Task requirements
For the records that follow, please set down exactly the lines between the one holding "以前我们专栏说过，主动暴露一" and the one holding "一般人都希望自己被喜欢，说我", inclusive, and only those.

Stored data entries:

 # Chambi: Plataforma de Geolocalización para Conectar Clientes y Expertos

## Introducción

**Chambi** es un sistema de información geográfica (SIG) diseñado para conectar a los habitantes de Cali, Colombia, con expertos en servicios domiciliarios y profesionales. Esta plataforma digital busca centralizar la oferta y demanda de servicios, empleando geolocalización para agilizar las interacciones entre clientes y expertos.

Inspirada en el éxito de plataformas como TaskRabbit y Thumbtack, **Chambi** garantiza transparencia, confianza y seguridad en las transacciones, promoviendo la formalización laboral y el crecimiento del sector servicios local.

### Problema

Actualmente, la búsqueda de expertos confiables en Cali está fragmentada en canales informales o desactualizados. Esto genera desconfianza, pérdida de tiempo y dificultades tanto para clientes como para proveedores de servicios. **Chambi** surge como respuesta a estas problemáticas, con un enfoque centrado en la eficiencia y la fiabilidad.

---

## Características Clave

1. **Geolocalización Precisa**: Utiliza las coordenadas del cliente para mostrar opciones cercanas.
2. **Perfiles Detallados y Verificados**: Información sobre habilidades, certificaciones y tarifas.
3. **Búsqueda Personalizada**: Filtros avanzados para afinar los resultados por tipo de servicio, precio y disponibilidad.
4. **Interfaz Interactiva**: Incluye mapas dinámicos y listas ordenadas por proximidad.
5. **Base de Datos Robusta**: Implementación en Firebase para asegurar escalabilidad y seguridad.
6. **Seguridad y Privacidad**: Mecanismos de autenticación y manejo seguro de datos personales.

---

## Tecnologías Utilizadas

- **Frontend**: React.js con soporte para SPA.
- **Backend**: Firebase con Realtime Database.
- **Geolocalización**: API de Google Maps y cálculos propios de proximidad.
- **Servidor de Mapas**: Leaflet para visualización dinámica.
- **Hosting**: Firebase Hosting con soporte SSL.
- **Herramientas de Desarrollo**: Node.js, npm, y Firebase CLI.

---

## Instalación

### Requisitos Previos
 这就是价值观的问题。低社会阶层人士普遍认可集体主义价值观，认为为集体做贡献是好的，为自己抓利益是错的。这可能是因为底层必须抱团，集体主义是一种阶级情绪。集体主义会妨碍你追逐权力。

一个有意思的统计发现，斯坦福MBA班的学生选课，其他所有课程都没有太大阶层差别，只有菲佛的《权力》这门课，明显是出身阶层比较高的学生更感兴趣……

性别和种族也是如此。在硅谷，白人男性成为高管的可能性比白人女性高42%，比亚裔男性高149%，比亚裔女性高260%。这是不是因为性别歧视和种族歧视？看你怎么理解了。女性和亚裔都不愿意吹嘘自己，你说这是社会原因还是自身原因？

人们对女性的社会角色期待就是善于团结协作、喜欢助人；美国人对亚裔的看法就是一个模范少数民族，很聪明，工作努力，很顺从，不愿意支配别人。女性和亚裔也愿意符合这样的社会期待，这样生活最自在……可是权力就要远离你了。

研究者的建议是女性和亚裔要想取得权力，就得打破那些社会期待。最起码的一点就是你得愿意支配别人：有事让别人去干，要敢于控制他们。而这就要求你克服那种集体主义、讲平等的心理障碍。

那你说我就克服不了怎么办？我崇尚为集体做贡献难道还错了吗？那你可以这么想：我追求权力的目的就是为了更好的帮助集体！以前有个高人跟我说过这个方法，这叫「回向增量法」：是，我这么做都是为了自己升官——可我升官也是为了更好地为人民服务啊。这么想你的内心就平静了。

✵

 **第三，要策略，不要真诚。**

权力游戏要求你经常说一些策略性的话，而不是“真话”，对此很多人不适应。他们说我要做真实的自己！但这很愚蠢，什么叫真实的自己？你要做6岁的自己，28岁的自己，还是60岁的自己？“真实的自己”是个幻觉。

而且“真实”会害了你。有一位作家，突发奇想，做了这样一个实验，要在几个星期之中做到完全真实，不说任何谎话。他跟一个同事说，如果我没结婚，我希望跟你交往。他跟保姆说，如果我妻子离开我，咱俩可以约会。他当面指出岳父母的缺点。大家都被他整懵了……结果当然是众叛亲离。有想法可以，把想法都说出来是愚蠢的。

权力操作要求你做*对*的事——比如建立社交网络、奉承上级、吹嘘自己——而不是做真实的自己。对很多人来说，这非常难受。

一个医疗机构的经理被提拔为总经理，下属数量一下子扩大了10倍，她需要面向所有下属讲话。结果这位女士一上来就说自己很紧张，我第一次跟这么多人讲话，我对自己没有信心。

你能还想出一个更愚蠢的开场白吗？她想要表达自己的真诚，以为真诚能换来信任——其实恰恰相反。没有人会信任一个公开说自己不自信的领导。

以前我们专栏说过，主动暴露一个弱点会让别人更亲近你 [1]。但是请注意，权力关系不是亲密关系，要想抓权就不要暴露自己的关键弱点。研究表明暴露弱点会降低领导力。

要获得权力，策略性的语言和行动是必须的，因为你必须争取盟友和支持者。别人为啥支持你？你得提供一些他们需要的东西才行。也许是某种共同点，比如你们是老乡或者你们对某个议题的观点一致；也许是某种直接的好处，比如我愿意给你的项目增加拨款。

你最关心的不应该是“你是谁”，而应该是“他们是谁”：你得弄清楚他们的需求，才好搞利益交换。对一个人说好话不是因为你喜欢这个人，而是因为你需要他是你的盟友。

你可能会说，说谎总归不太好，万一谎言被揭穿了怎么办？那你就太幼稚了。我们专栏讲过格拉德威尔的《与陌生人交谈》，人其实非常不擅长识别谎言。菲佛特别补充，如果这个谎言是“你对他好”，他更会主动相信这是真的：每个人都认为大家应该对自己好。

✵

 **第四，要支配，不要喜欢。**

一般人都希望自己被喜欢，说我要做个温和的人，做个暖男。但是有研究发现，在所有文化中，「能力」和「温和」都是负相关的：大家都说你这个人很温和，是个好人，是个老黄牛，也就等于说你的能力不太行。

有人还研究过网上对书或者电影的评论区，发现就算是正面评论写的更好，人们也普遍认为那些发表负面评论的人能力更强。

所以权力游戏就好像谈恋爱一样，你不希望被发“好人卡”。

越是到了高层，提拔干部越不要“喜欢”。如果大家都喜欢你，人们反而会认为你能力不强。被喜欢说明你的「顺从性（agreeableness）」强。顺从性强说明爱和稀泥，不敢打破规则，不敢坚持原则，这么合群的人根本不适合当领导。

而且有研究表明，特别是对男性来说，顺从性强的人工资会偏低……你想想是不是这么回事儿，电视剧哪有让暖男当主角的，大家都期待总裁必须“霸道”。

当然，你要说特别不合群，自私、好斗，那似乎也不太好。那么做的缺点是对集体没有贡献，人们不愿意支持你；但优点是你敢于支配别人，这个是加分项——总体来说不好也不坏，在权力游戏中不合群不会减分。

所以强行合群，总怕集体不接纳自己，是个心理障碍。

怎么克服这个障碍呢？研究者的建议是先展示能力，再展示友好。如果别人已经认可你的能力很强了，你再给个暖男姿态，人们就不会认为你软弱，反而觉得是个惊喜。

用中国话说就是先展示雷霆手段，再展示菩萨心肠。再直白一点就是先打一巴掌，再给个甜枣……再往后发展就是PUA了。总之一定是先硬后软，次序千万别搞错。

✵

Completed task
以前我们专栏说过，主动暴露一个弱点会让别人更亲近你 [1]。但是请注意，权力关系不是亲密关系，要想抓权就不要暴露自己的关键弱点。研究表明暴露弱点会降低领导力。

要获得权力，策略性的语言和行动是必须的，因为你必须争取盟友和支持者。别人为啥支持你？你得提供一些他们需要的东西才行。也许是某种共同点，比如你们是老乡或者你们对某个议题的观点一致；也许是某种直接的好处，比如我愿意给你的项目增加拨款。

你最关心的不应该是“你是谁”，而应该是“他们是谁”：你得弄清楚他们的需求，才好搞利益交换。对一个人说好话不是因为你喜欢这个人，而是因为你需要他是你的盟友。

你可能会说，说谎总归不太好，万一谎言被揭穿了怎么办？那你就太幼稚了。我们专栏讲过格拉德威尔的《与陌生人交谈》，人其实非常不擅长识别谎言。菲佛特别补充，如果这个谎言是“你对他好”，他更会主动相信这是真的：每个人都认为大家应该对自己好。

✵

 **第四，要支配，不要喜欢。**

一般人都希望自己被喜欢，说我要做个温和的人，做个暖男。但是有研究发现，在所有文化中，「能力」和「温和」都是负相关的：大家都说你这个人很温和，是个好人，是个老黄牛，也就等于说你的能力不太行。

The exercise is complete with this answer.